In March 1793, Monaco was annexed to Revolutionary France, and the members of the former ruling dynasty became French citizens. In parallel, her spouse spent most of his time abroad to negotiate foreign loans, which made him a suspect of counter-revolutionary activities and thus made whole family suspected of being traitors. He became, in fact, involved in the royalist uprising in Vendée. Marie Thérèse de Choiseul was arrested in the absence of her spouse, as was his father, his brother and his sister-in-law. Arrested in Paris on charges of conspiracy, Marie Thérèse was imprisoned with her family in the Sainte-Pélagie Prison. Her small daughters were left in the care of their governess.

She was condemned to death. To delay the execution, she pretended to be pregnant, but was discovered not to be with child. She admitted having lied about her pregnancy, but explained that she had done so to delay the execution only for a day, so that she may have time to cut off her own hair and give it to her daughters as a memory, rather than have it cut by the executioner. She applied for a meeting with Antoine Quentin Fouquier-Tinville, and spent her last day in his waiting room, but was forced to leave without having had time to meet him.

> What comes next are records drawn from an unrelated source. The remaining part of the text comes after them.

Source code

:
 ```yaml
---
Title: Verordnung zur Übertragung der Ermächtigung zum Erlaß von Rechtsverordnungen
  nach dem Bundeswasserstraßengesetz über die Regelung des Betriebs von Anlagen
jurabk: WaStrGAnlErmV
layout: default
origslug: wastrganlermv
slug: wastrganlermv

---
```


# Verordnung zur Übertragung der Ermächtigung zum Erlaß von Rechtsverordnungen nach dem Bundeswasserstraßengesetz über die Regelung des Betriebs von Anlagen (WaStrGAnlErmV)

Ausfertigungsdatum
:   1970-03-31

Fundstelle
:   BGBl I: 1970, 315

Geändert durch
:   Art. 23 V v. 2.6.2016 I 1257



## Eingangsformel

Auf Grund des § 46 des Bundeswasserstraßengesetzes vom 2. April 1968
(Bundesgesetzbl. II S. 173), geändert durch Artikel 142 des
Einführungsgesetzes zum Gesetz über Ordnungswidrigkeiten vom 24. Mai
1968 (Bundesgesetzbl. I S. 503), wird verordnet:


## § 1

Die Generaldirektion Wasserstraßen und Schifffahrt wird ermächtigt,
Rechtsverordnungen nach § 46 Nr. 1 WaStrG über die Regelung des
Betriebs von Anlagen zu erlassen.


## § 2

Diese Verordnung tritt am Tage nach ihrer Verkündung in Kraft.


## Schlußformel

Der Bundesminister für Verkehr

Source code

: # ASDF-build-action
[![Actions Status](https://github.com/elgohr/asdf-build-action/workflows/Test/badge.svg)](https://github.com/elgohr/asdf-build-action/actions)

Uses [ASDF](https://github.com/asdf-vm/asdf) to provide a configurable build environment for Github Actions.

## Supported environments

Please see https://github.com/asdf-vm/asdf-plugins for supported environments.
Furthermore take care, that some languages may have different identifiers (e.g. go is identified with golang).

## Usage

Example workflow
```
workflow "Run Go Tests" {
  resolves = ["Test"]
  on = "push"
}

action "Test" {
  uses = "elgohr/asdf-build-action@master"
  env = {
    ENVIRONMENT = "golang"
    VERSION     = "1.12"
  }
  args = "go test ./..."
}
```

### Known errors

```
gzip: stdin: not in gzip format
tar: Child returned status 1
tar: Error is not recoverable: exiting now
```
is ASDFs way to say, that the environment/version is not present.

Her execution on 27 July would be one of the last during the Reign of Terror; on the same day, the Thermidorian Reaction saw the violent fall of the Jacobin government, which saw the executions of Maximilien Robespierre as well as René-François Dumas, the prosecutor in the princess' trial.

==Issue==
- Princess Marie Camille Grimaldi of Monaco (22 Apr 1784 - 8 May 1879); married René, Marquis of La Tour-du-Pin, and had issue.
- Princess Athénais Grimaldi of Monaco (2 June 1786 - 11 September 1860); married Auguste Le Tellier, Marquis of Louvois, and had no issue.
- Princess Delphine Grimaldi of Monaco (born 22 July 1788); died young.